─── Records provided
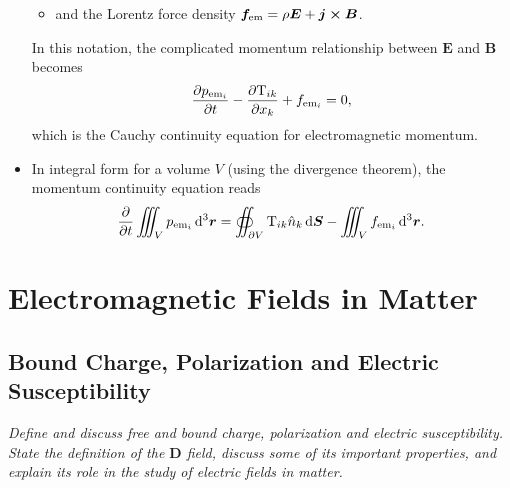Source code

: \documentclass[11pt, a4paper]{article}
\newcommand{\diff}{\mathop{}\!\mathrm{d}} %
\newcommand{\dr}{\diff^{3} \r}  %
\renewcommand{\vec}[1]{\bm{#1}} %
\renewcommand{\r}{\vec{r}}
\newcommand{\E}{\vec{E}} %
\newcommand{\D}{\vec{D}}  %
\newcommand{\B}{\vec{B}} %
\newcommand{\TT}{\mathrm{T}}  %
\renewcommand{\j}{\vec{j}}  %
\begin{document}
\begin{itemize}
\begin{itemize}
        \item and the Lorentz force density $ \vec{f}_{\text{em}} = \rho \E + \j \cross \B $.
    \end{itemize}
	In this notation, the complicated momentum relationship between $ \E $ and $ \B $ becomes
	\begin{equation*}
		\pdv{p_{\text{em}_{i}}}{t} - \pdv{\TT_{ik}}{x_{k}} + f_{\text{em}_{i}} = 0,
	\end{equation*}
	which is the Cauchy continuity equation for electromagnetic momentum.
	
	\item In integral form for a volume $ V $ (using the divergence theorem), the momentum continuity equation reads
	\begin{equation*}
		\pdv{t}\iiint_{V}p_{\text{em}_{i}}\dr = \oiint_{\partial V}\TT_{ik}\hat{n}_{k} \diff \vec{S} - \iiint_{V} f_{\text{em}_{i}}\dr.
	\end{equation*}
	
	
\end{itemize}


\newpage
\section{Electromagnetic Fields in Matter}

\subsection{Bound Charge, Polarization and Electric Susceptibility}
\textit{Define and discuss free and bound charge, polarization and electric susceptibility. State the definition of the $ \D $ field, discuss some of its important properties, and explain its role in the study of electric fields in matter.}
\end{document}
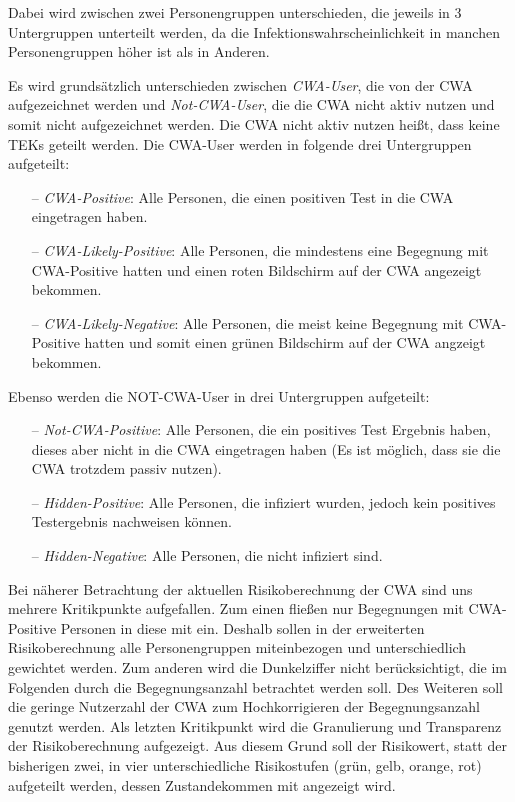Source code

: \documentclass[conference,compsoc]{IEEEtran}
\begin{document}
Dabei wird zwischen zwei Personengruppen unterschieden, die jeweils in 3 Untergruppen unterteilt werden, 
da die Infektionswahrscheinlichkeit in manchen Personengruppen höher ist als in Anderen.

Es wird grundsätzlich unterschieden zwischen \textit{CWA-User}, die von der CWA aufgezeichnet werden und \textit{Not-CWA-User}, 
die die CWA nicht aktiv nutzen und somit nicht aufgezeichnet werden. Die CWA nicht aktiv nutzen heißt, dass keine TEKs geteilt werden.
Die CWA-User werden in folgende drei Untergruppen aufgeteilt:
\begin{itemize}
\item[--]\textit{CWA-Positive}: Alle Personen, die einen positiven Test in die CWA eingetragen haben.
\item[--]\textit{CWA-Likely-Positive}: Alle Personen, die mindestens eine Begegnung mit CWA-Positive hatten und einen roten Bildschirm auf der CWA angezeigt bekommen.
\item[--]\textit{CWA-Likely-Negative}: Alle Personen, die meist keine Begegnung mit CWA-Positive hatten und somit einen grünen Bildschirm auf der CWA angzeigt bekommen.
\end{itemize}
Ebenso werden die NOT-CWA-User in drei Untergruppen aufgeteilt: 
\begin{itemize}
\item[--]\textit{Not-CWA-Positive}: Alle Personen, die ein positives Test Ergebnis haben, dieses aber nicht in die CWA eingetragen haben (Es ist möglich, dass sie die CWA trotzdem passiv nutzen).
\item[--]\textit{Hidden-Positive}: Alle Personen, die infiziert wurden, jedoch kein positives Testergebnis nachweisen können. 
\item[--]\textit{Hidden-Negative}: Alle Personen, die nicht infiziert sind.
\end{itemize}

Bei näherer Betrachtung der aktuellen Risikoberechnung der CWA sind uns mehrere Kritikpunkte aufgefallen.
Zum einen fließen nur Begegnungen mit CWA-Positive Personen in diese mit ein.
Deshalb sollen in der erweiterten Risikoberechnung alle Personengruppen miteinbezogen und unterschiedlich gewichtet werden.
Zum anderen wird die Dunkelziffer nicht berücksichtigt, die im Folgenden durch die Begegnungsanzahl betrachtet werden soll.
Des Weiteren soll die geringe Nutzerzahl der CWA zum Hochkorrigieren der Begegnungsanzahl genutzt werden.
Als letzten Kritikpunkt wird die Granulierung und Transparenz der Risikoberechnung aufgezeigt. 
Aus diesem Grund soll der Risikowert, statt der bisherigen zwei, in vier unterschiedliche Risikostufen (grün, gelb, orange, rot) aufgeteilt werden, dessen Zustandekommen mit angezeigt wird.
\end{document}
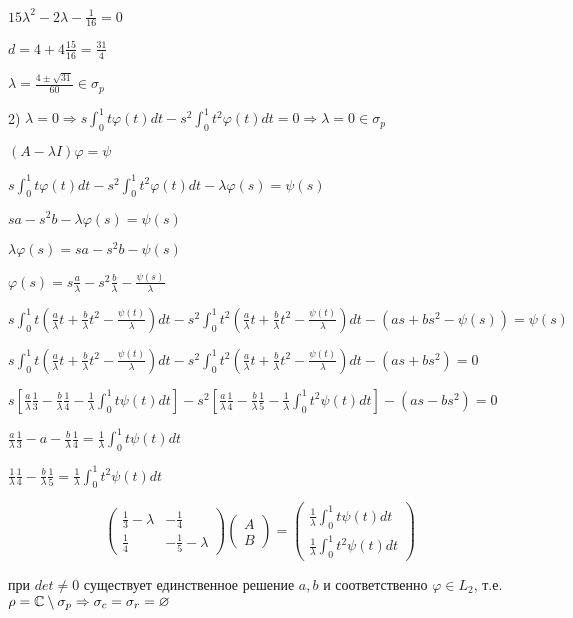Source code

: \documentclass[russian]{article}
\begin{document}
$15 \lambda ^2 - 2 \lambda - \frac{1}{16} = 0$

$d = 4 + 4 \frac{15}{16} = \frac{31}{4}$

$\lambda = \frac{4 \pm \sqrt{31}}{60} \in \sigma_p$

2) $\lambda = 0 \Rightarrow s\int_0^1t\varphi(t)dt - s^2 \int _0 ^1 t^2 \varphi (t) dt = 0 \Rightarrow \lambda = 0 \in \sigma _p$

$(A-\lambda I)\varphi = \psi$

$s\int_0^1t\varphi(t)dt - s^2 \int_0^1t^2\varphi(t)dt - \lambda \varphi(s)= \psi(s)$

$s a - s^2 b - \lambda \varphi(s)= \psi(s)$

$\lambda \varphi(s) = s a - s^2 b - \psi(s)$

$\varphi(s) = s \frac{a}{\lambda} - s^2 \frac{b}{\lambda} - \frac{\psi(s)}{\lambda}$

$s\int_0^1t(\frac{a}{\lambda} t + \frac{b}{\lambda}t^2 - \frac{\psi(t)}{\lambda})dt - s^2 \int _0^1 t^2(\frac{a}{\lambda} t + \frac{b}{\lambda}t^2 - \frac{\psi(t)}{\lambda})dt - (a s + b s^2 - \psi(s)) = \psi(s)$

$s\int_0^1t(\frac{a}{\lambda} t + \frac{b}{\lambda}t^2 - \frac{\psi(t)}{\lambda})dt - s^2 \int _0^1 t^2(\frac{a}{\lambda} t + \frac{b}{\lambda}t^2 - \frac{\psi(t)}{\lambda})dt - (a s + b s^2) = 0$

$s[\frac{a}{\lambda}\frac{1}{3}-\frac{b}{\lambda}\frac{1}{4} - \frac{1}{\lambda}\int_0^1t\psi(t)dt] - s^2[\frac{a}{\lambda}\frac{1}{4}-\frac{b}{\lambda}\frac{1}{5} - \frac{1}{\lambda}\int_0^1 t^2\psi(t) dt] - (a s - b s ^ 2) = 0$

$\frac{a}{\lambda}\frac{1}{3} - a - \frac{b}{\lambda}\frac{1}{4} = \frac{1}{\lambda}\int_0^1 t \psi (t) dt$

$\frac{1}{\lambda}\frac{1}{4} - \frac{b}{\lambda}\frac{1}{5} = \frac{1}{\lambda}\int_0^1t^2 \psi(t) dt$

\begin{equation*}
\begin{pmatrix}
\frac{1}{3}-\lambda & -\frac{1}{4} \\
\frac{1}{4} & -\frac{1}{5}-\lambda
\end{pmatrix} 
\begin{pmatrix}
A \\
B
\end{pmatrix}
=
\begin{pmatrix}
\frac{1}{\lambda}\int_0^1 t \psi (t) dt \\
\frac{1}{\lambda}\int_0^1 t^2 \psi(t) dt
\end{pmatrix}
\end{equation*}

при $det \ne 0$ существует единственное решение $a,b$ и соответственно $\varphi \in L_2$, т.е. $\rho = \Bbb C \setminus \sigma_p \Rightarrow \sigma_c = \sigma_r = \varnothing$
\end{document}
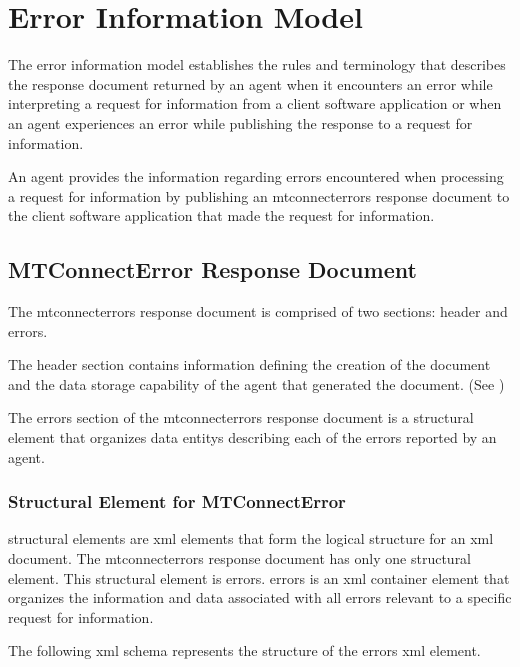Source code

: \documentclass{mtconnect}	%
\begin{document}
\section{Error Information Model}
\label{sec:Error Information Model}

The \gls{error information model} establishes the rules and terminology that describes the \gls{response document} returned by an \gls{agent} when it encounters an error while interpreting a \gls{request} for information from a client software application or when an \gls{agent} experiences an error while publishing the \gls{response} to a \gls{request} for information.      

An \gls{agent} provides the information regarding errors encountered when processing a \gls{request} for information by publishing an \gls{mtconnecterrors response document} to the client software application that made the \gls{request} for information.

\subsection{MTConnectError Response Document}

The \gls{mtconnecterrors response document} is comprised of two sections: \gls{header} and \gls{errors}.

The \gls{header} section contains information defining the creation of the document and the data storage capability of the \gls{agent} that generated the document.  (See )

The \gls{errors} section of the \gls{mtconnecterrors response document} is a \gls{structural element} that organizes \glspl{data entity} describing each of the errors reported by an \gls{agent}.   

\subsubsection{Structural Element for MTConnectError}

\glspl{structural element} are \gls{xml} elements that form the logical structure for an \gls{xml} document.  The \gls{mtconnecterrors response document} has only one \gls{structural element}.  This \gls{structural element} is \gls{errors}.   \gls{errors} is an \gls{xml} container element that organizes the information and data associated with all errors relevant to a specific \gls{request} for information.

The following \gls{xml schema} represents the structure of the \gls{errors} \gls{xml} element.   
\end{document}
──────
## Requirement
The job here is to find each line above with the word "haben" and copy it.

## Answer to the problem
\item[--]\textit{CWA-Positive}: Alle Personen, die einen positiven Test in die CWA eingetragen haben.
\item[--]\textit{Not-CWA-Positive}: Alle Personen, die ein positives Test Ergebnis haben, dieses aber nicht in die CWA eingetragen haben (Es ist möglich, dass sie die CWA trotzdem passiv nutzen).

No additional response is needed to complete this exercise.